Personal information
- Full name: Wei Chun-heng
- Born: 6 July 1994 (age 31) Taipei, Taiwan
- Height: 1.80 m (5 ft 11 in)
- Weight: 74 kg (163 lb)

Sport
- Country: Chinese Taipei
- Sport: Archery
- Event: Recurve

Medal record
Men's recurve archery
Representing Chinese Taipei
Olympic Games
| Silver medal – second place | 2020 Tokyo | Team |
World Championships
| Silver medal – second place | 2017 Mexico | Individual |
| Bronze medal – third place | 2021 Yankton | Team |
Asian Games
| Gold medal – first place | 2018 Jakarta | Team |
Asian Championships
| Gold medal – first place | 2015 Bangkok | Mixed team |
| Bronze medal – third place | 2015 Bangkok | Team |
Summer Universiade
| Gold medal – first place | 2019 Naples | Mixed team |
| Silver medal – second place | 2019 Naples | Team |
| Silver medal – second place | 2017 Taipei | Team |
| Silver medal – second place | 2015 Gwangju | Mixed Team |
| Silver medal – second place | 2015 Gwangju | Team |

= Wei Chun-heng =

Taiwanese archer (born 1994)

Wei Chun-heng (魏均珩 (Wèi Jūnháng), born June 6, 1994) is a Taiwanese competitive archer. He won a bronze medal in the men's team recurve at the 2015 Asian Championships, and also competed as a member of Chinese Taipei's archery squad at the 2016 Summer Olympics.

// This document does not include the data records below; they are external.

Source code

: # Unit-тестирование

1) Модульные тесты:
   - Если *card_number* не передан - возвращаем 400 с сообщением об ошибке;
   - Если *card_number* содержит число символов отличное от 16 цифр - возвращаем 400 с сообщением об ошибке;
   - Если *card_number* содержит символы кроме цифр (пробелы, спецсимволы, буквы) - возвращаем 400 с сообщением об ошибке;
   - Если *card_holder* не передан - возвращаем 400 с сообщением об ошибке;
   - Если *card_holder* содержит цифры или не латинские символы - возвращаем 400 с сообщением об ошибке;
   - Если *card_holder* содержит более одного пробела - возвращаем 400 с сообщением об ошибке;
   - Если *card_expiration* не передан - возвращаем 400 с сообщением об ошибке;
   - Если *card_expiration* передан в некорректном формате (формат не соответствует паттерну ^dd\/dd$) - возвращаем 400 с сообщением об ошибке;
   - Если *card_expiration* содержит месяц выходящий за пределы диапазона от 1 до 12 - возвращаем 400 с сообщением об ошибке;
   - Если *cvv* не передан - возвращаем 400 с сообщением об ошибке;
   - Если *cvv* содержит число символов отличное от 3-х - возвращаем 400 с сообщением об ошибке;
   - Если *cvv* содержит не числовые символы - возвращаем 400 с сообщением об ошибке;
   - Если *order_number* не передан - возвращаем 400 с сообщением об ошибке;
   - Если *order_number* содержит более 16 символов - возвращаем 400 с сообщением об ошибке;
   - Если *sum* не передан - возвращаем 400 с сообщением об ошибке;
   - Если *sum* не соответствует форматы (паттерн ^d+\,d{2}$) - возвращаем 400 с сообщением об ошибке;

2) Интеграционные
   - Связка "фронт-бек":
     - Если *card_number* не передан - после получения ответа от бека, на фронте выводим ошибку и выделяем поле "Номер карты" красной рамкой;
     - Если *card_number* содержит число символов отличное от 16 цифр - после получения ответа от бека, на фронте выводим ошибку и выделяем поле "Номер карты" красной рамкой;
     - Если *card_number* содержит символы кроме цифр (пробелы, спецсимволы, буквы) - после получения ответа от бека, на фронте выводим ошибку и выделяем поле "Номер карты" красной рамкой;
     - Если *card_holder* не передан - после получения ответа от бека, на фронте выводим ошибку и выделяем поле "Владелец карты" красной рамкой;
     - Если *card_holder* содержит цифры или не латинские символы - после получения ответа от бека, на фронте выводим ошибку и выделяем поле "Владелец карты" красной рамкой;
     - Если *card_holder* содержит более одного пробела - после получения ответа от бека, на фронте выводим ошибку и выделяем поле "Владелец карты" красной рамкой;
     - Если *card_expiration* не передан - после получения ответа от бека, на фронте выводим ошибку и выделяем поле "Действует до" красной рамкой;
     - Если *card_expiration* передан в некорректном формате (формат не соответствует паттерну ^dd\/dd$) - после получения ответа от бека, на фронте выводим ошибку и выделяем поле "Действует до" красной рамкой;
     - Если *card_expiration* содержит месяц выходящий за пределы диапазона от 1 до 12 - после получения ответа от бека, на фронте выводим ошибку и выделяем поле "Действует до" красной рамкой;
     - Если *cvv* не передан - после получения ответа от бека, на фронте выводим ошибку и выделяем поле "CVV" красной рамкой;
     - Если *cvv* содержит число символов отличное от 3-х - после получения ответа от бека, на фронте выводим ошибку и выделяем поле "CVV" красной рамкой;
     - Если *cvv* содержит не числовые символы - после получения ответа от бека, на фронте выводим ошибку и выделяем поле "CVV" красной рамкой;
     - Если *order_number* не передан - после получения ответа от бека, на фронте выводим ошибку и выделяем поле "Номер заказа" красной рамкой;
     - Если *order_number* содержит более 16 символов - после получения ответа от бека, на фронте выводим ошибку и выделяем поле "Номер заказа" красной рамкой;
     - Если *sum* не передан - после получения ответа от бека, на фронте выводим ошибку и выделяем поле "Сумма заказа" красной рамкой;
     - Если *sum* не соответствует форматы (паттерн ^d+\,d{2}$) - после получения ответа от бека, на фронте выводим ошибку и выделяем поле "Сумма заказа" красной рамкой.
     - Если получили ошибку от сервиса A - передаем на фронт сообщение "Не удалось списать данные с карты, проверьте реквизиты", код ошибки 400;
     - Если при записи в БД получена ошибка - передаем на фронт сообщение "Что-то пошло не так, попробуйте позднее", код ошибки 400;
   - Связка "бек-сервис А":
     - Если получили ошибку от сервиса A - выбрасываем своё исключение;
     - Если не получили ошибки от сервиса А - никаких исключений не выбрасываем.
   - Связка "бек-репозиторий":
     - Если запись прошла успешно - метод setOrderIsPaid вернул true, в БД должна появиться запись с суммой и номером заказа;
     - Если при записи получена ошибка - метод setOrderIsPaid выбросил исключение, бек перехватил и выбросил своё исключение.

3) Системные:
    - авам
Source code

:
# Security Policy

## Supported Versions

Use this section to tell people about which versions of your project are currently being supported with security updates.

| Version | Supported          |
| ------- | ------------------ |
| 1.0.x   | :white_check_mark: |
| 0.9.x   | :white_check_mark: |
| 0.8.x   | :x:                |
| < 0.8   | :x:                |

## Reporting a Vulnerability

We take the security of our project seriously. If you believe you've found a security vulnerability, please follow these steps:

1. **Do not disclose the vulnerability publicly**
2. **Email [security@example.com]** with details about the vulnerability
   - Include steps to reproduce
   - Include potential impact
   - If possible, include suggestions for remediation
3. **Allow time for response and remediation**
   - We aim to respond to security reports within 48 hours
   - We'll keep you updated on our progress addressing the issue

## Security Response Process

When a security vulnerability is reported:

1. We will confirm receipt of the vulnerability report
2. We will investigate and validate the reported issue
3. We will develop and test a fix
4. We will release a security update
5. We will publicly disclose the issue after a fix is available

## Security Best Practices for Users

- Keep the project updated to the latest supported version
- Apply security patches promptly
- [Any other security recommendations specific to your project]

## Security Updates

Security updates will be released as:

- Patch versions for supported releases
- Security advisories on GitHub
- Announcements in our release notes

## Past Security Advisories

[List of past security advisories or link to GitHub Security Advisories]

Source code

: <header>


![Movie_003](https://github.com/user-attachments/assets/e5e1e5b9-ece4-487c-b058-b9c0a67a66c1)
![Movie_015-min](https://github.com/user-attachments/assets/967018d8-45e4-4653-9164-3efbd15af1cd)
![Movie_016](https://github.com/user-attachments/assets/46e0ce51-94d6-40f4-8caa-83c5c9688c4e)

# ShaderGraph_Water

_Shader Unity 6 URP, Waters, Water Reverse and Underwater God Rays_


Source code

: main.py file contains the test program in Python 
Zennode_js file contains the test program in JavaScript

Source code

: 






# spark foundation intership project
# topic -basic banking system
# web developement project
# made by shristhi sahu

Wei was selected to compete for the Taiwanese squad at the 2016 Summer Olympics in Rio de Janeiro, shooting both in individual and team recurve tournaments. First, Wei amassed a total of 679 points out of a maximum 720 to lead the Taiwanese trio for the ninth seed heading to the knockout stage, along with his team's score of 1,995 collected from the classification round. Entering the men's team recurve as the seventh-seeded squad, Wei and his compatriots Kao Hao-wen and Yu Guan-lin succumbed unexpectedly to a tough 2–6 defeat from the unheralded Indonesians in their elimination round match. Rebounding from his team's premature exit, Wei quickly dispatched Fiji's experienced Olympian Rob Elder in straight sets to book the round of 32 spot in the men's individual recurve, before he dropped the match in a grueling 5–6 shoot-off to Thailand's Witthaya Thamwong.